Key SiC traction inverter patent areas: gate driver design (SiC requires -5V to -15V gate-off voltage for robust short-circuit protection; high common-mode voltage dV/dt rejection of 100V/ns in isolated gate driver circuits), active gate control (variable gate resistance adaptation to balance switching loss against EMI), dead-time compensation algorithms (SiC body diode reverse recovery is minimal, enabling much shorter dead times than IGBT, but requires precision timing), motor current reconstruction during switching dead time, and predictive current control for permanent magnet synchronous motors (PMSM) and induction motors.

GaN Technology — High-Frequency Power Conversion

Gallium nitride HEMT (High Electron Mobility Transistor) devices use a two-dimensional electron gas (2DEG) at the AlGaN/GaN heterointerface — a channel with orders-of-magnitude higher mobility than silicon, enabling switching frequencies in the 1-10 MHz range. At these frequencies, passive component values shrink with frequency (inductor and capacitor values are inversely proportional to switching frequency), enabling dramatic converter miniaturisation. A 100W USB Power Delivery charger using GaN switches in a half-bridge LLC resonant topology can achieve what previously required a charger 3× its volume in silicon.

GaN patent areas: enhancement-mode (e-mode) GaN HEMT implementation (since depletion-mode is normally-on and unsafe for most power applications), p-GaN gate structures for e-mode operation, gate dielectric (GaN MIS-HEMT) approaches for reduced gate leakage, monolithic GaN integrated circuits combining level shifters and gate drivers on the same die as the power transistors (Navitas GaNFast technology, EPC GaN ICs), and cascode GaN configurations (pairing depletion-mode GaN with a low-voltage silicon MOSFET for normally-off behaviour).

Resonant Converters and Wireless Power

LLC resonant converters operate at or near the resonant frequency of an LCC tank circuit (inductor-inductor-capacitor), achieving zero voltage switching (ZVS) for the primary-side switches and zero current switching (ZCS) for secondary-side rectifiers — eliminating switching losses that dominate high-frequency operation in hard-switched converters.
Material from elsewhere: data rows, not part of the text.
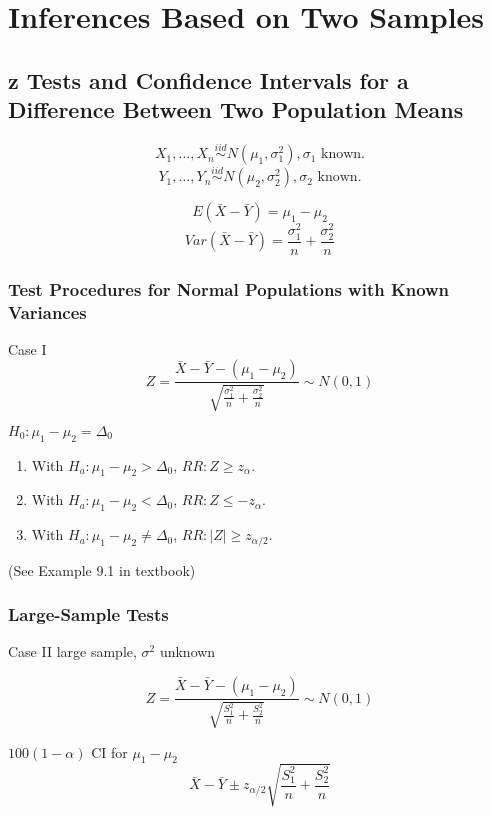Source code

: \chapter{Inferences Based on Two Samples}
\section{z Tests and Confidence Intervals for a Difference Between Two Population Means}

\[X_1,\dots,X_n \overset{iid}{\sim} N(\mu_1,\sigma_1^2), \sigma_1 \text{ known}.\]
\[Y_1,\dots,Y_n \overset{iid}{\sim} N(\mu_2,\sigma_2^2), \sigma_2 \text{ known}.\]

\begin{prop}
\[E(\bar{X}-\bar{Y})=\mu_1-\mu_2\]
\[Var(\bar{X}-\bar{Y})=\frac{\sigma_1^2}{n}+\frac{\sigma_2^2}{n}\]
\end{prop}

\subsection{Test Procedures for Normal Populations with Known Variances}
Case I
\[Z=\frac{\bar{X}-\bar{Y}-(\mu_1-\mu_2)}{\sqrt{\frac{\sigma_1^2}{n}+\frac{\sigma_2^2}{n}}} \sim N(0,1)\]

$H_0:\mu_1-\mu_2=\Delta_0$
\begin{enumerate}
\item With $H_a: \mu_1-\mu_2>\Delta_0$, $RR:Z\geq z_{\alpha}$.
\item With $H_a: \mu_1-\mu_2<\Delta_0$, $RR:Z\leq -z_{\alpha}$.
\item With $H_a: \mu_1-\mu_2\neq\Delta_0$, $RR:|Z|\geq z_{\alpha/2}$.
\end{enumerate}

\begin{exmp}
(See Example 9.1 in textbook)
\end{exmp}

\subsection{Large-Sample Tests}
Case II large sample, $\sigma^2$ unknown

\[Z=\frac{\bar{X}-\bar{Y}-(\mu_1-\mu_2)}{\sqrt{\frac{S_1^2}{n}+\frac{S_2^2}{n}}} \sim N(0,1)\]

$100(1-\alpha)$ CI for $\mu_1-\mu_2$
\[ \bar{X}-\bar{Y} \pm z_{\alpha/2} \sqrt{\frac{S_1^2}{n}+\frac{S_2^2}{n}} \]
Patents cover LLC resonant tank design, frequency modulation (FM) vs pulse width modulation (PFM) control strategies, burst mode operation at light load, SR (synchronous rectifier) timing optimisation, and bidirectional LLC for vehicle-to-grid (V2G) charging.

Wireless Power Transfer using magnetic resonance coupling (Qi 2.0 standard, SAE J2954 for EVs) generates patents covering coil design and alignment tolerance, resonant frequency tuning, foreign object detection (FOD) using Q-factor measurement, dynamic WPT for moving EVs on electrified road segments, and multi-coil arrays for spatial freedom charging.